Research into the causes of microcirculatory dysfunction in diabetic patients shows an interplay of numerous factors. It was repeatedly shown that diabetic neuropathy can lead to vasodilatation, which would result in the opposite of the present findings. Recent research suggests that diabetes mellitus influences the production and/or transport of endogenous nerve growth factor and consequently, that deprivation of this neurotrophic factor may account for the functional deficits known to occur in diabetic neuropathy, such as impaired catecholamine transmitter synthesis.
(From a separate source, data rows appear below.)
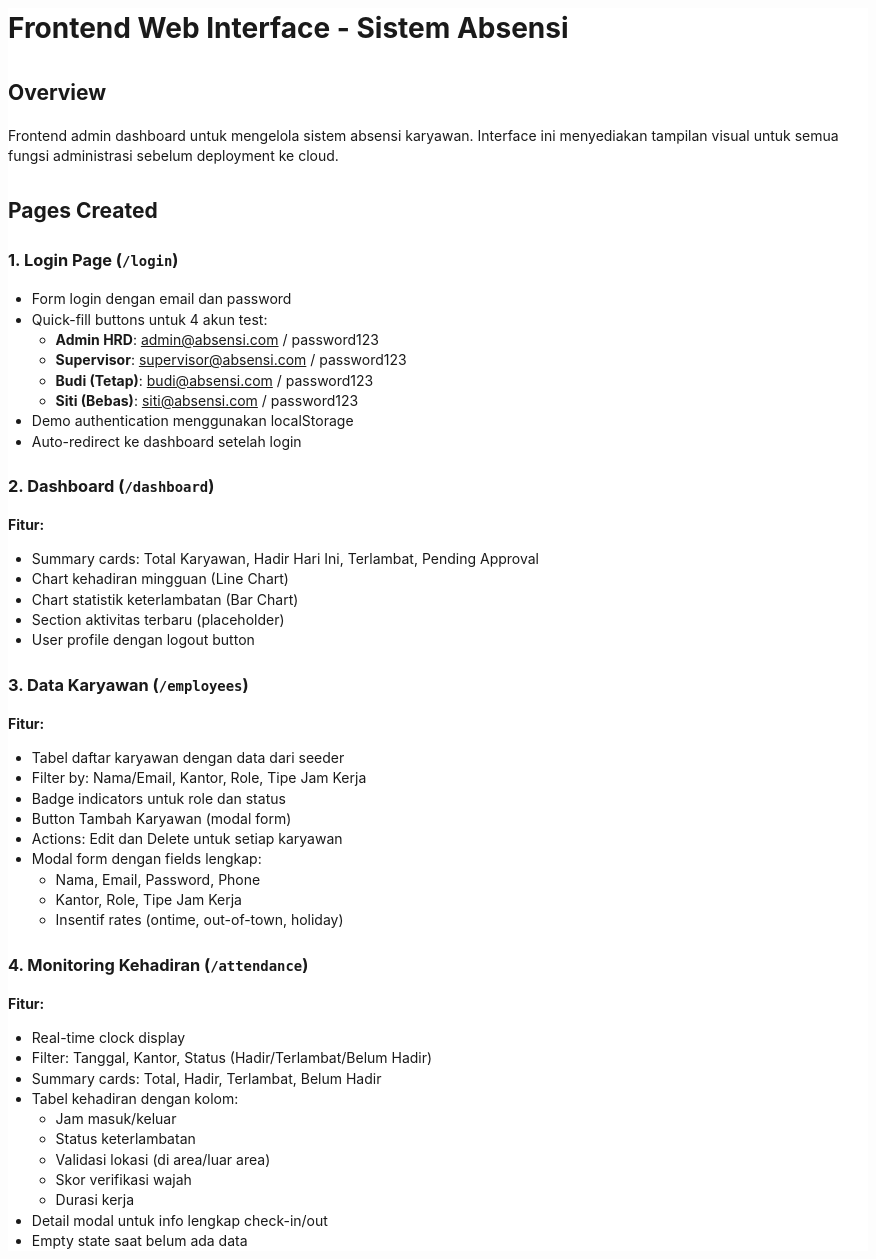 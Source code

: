 # Frontend Web Interface - Sistem Absensi

## Overview
Frontend admin dashboard untuk mengelola sistem absensi karyawan. Interface ini menyediakan tampilan visual untuk semua fungsi administrasi sebelum deployment ke cloud.

## Pages Created

### 1. Login Page (`/login`)
- Form login dengan email dan password
- Quick-fill buttons untuk 4 akun test:
  - **Admin HRD**: admin@absensi.com / password123
  - **Supervisor**: supervisor@absensi.com / password123
  - **Budi (Tetap)**: budi@absensi.com / password123
  - **Siti (Bebas)**: siti@absensi.com / password123
- Demo authentication menggunakan localStorage
- Auto-redirect ke dashboard setelah login

### 2. Dashboard (`/dashboard`)
**Fitur:**
- Summary cards: Total Karyawan, Hadir Hari Ini, Terlambat, Pending Approval
- Chart kehadiran mingguan (Line Chart)
- Chart statistik keterlambatan (Bar Chart)
- Section aktivitas terbaru (placeholder)
- User profile dengan logout button

### 3. Data Karyawan (`/employees`)
**Fitur:**
- Tabel daftar karyawan dengan data dari seeder
- Filter by: Nama/Email, Kantor, Role, Tipe Jam Kerja
- Badge indicators untuk role dan status
- Button Tambah Karyawan (modal form)
- Actions: Edit dan Delete untuk setiap karyawan
- Modal form dengan fields lengkap:
  - Nama, Email, Password, Phone
  - Kantor, Role, Tipe Jam Kerja
  - Insentif rates (ontime, out-of-town, holiday)

### 4. Monitoring Kehadiran (`/attendance`)
**Fitur:**
- Real-time clock display
- Filter: Tanggal, Kantor, Status (Hadir/Terlambat/Belum Hadir)
- Summary cards: Total, Hadir, Terlambat, Belum Hadir
- Tabel kehadiran dengan kolom:
  - Jam masuk/keluar
  - Status keterlambatan
  - Validasi lokasi (di area/luar area)
  - Skor verifikasi wajah
  - Durasi kerja
- Detail modal untuk info lengkap check-in/out
- Empty state saat belum ada data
ED is frequently of vascular origin and an association between ED and ischaemia resulting from endothelial disease of penile arteries has been suggested. Consequently, ED may be considered a clinical manifestation of a more generalized vascular disorder that also affects penile circulation . It is well known that a significant increase in arterial inflow to the corpora cavernosa is required to obtain an erection and that even minor haemodynamic abnormalities can cause ED . The present data appear to support these findings. Although the RI of the cavernosal arteries did not differ significantly among the three groups, the acceleration time was significantly lower in patients with LUTS than in controls (P < 0.001). The lower IIEF scores in diabetic patients with BPH than in nondiabetics (P < 0.001) and the control group (P < 0.001) confirms the significant role of vascular damage in the pathogenesis of ED.
A potential limitation of the present study is that patients with diseases that may affect sexual function, e.g. liver cirrhosis, impaired renal function and hypothyroidism, were not excluded. A second limitation is the lower age of the controls than the diabetic and nondiabetic patients. However, to exclude men with clinical BPH the control group had to comprise younger men, as ≈60% of men aged >60 years present with symptoms of clinical BPH.
In conclusion, the present results strongly support the hypothesis that age-related impairment of blood supply to the lower urinary tract has a key role in the development of BPH-induced LUTS and ED. Vascular damage may cause chronic ischaemia and thus be a contributing factor in the pathogenesis of BPH and ED. Consequently, reducing tissue hypoxia by improving oxygen delivery, which is a major goal in the management of atherosclerosis in general and diabetes in particular, might be beneficial in BPH and ED.